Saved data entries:
=== Section Start ===
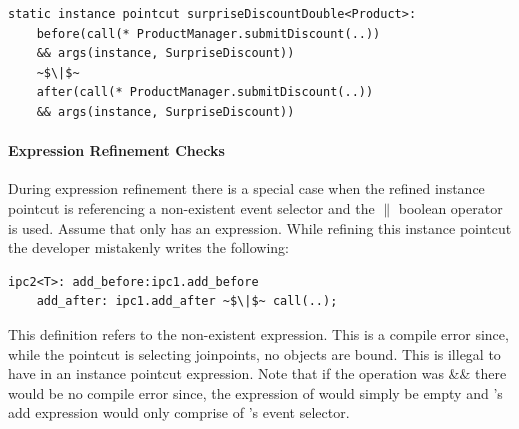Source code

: \begin{lstlisting}[float=h!, moreemph=instance, caption={Adding the same object before and after the same join-point}, label={lst:objversion}]
static instance pointcut surpriseDiscountDouble<Product>:
	before(call(* ProductManager.submitDiscount(..))
	&& args(instance, SurpriseDiscount))
	~$\|$~
	after(call(* ProductManager.submitDiscount(..))
	&& args(instance, SurpriseDiscount))
\end{lstlisting}

\paragraph*{Expression Refinement Checks}During expression refinement there is a special case when the refined instance pointcut is referencing a non-existent event selector and the $\|$ boolean operator is used.  Assume that  only has an  expression. While refining this instance pointcut the developer mistakenly writes the following:

\begin{lstlisting}
ipc2<T>: add_before:ipc1.add_before
	add_after: ipc1.add_after ~$\|$~ call(..);
\end{lstlisting}

This definition refers to the non-existent  expression. This is a compile error since, while the  pointcut is selecting joinpoints, no objects are bound.  This is illegal to have in an instance pointcut expression. Note that if the operation was \&\& there would be no compile error since, the  expression of  would simply be empty and 's add expression would only comprise of 's  event selector.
=== Section End ===
ACTIVITY –
The result consists of the line with "before(call(* ProductManager.submitDiscount(..))" through the last line of the entries above, repeated exactly and with nothing else.

RESPONSE TO THE EXERCISE –
	before(call(* ProductManager.submitDiscount(..))
	&& args(instance, SurpriseDiscount))
	~$\|$~
	after(call(* ProductManager.submitDiscount(..))
	&& args(instance, SurpriseDiscount))
\end{lstlisting}

\paragraph*{Expression Refinement Checks}During expression refinement there is a special case when the refined instance pointcut is referencing a non-existent event selector and the $\|$ boolean operator is used.  Assume that  only has an  expression. While refining this instance pointcut the developer mistakenly writes the following:

\begin{lstlisting}
ipc2<T>: add_before:ipc1.add_before
	add_after: ipc1.add_after ~$\|$~ call(..);
\end{lstlisting}

This definition refers to the non-existent  expression. This is a compile error since, while the  pointcut is selecting joinpoints, no objects are bound.  This is illegal to have in an instance pointcut expression. Note that if the operation was \&\& there would be no compile error since, the  expression of  would simply be empty and 's add expression would only comprise of 's  event selector.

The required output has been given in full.